そこには、大きな翼を羽ばたかせるハヤブサ


そしてその周りには小さな小鳥達


あの子達―…


覚えてるよ、パルシュで出会った小鳥達


うそ、あの日から姿が見えなくずっと会いたかった


元気にしてると聞いていたけれど、いざ本物を目の前にして



嬉しさからか、私は急いで小鳥達に駆け寄り窓を開けるとフワッと優しい風が吹くと―…





「いた…この、脱走魔が」


「………え……?」


聞き覚えのある声が聞こえる、あれ…この声って…まさか…








「……トールさん?」


トールさんの声だ、絶対に。


あれ…でも、トールさん…どこに?


周りを見渡しても彼の姿はない。
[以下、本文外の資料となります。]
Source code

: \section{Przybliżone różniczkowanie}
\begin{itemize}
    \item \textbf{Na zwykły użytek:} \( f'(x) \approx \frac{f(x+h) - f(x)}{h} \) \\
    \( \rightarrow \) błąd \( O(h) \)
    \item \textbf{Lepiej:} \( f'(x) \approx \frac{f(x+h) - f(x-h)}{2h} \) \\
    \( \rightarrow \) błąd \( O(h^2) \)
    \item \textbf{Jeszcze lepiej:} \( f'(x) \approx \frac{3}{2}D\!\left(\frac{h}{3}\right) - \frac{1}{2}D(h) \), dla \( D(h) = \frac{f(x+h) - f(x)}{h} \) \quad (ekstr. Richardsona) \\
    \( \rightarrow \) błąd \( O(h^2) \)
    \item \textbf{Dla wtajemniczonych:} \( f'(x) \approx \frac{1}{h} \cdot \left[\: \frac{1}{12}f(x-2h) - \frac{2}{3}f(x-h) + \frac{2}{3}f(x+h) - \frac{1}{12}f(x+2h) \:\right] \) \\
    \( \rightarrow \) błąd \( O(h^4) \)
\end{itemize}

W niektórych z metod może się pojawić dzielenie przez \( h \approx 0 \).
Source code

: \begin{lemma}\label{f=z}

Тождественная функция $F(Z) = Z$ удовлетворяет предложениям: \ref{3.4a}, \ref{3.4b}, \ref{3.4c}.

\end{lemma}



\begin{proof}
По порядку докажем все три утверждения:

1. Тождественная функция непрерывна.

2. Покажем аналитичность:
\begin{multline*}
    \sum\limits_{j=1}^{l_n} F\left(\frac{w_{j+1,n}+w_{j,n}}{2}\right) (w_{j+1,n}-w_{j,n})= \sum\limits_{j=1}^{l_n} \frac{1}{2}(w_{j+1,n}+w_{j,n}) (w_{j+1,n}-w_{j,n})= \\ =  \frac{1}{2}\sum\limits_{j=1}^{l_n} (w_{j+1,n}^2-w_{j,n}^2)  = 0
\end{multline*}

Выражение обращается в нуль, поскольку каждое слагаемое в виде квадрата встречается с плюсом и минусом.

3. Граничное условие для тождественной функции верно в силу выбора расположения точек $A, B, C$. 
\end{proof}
まさか…空耳?いや、でも…確かに聞こえた



「…………」


……なんて、やっぱり気のせいか…



「まさか、あのトールさんが来るわけがないよね…」


うん、ない。だって今までだって来なかったんだもん


だめ、だめ。いない人を思い浮かべるなんて



ブンブンと首をふり、トールさんの声を忘れようと頬をバチッと鈍い音をたてながら叩くと…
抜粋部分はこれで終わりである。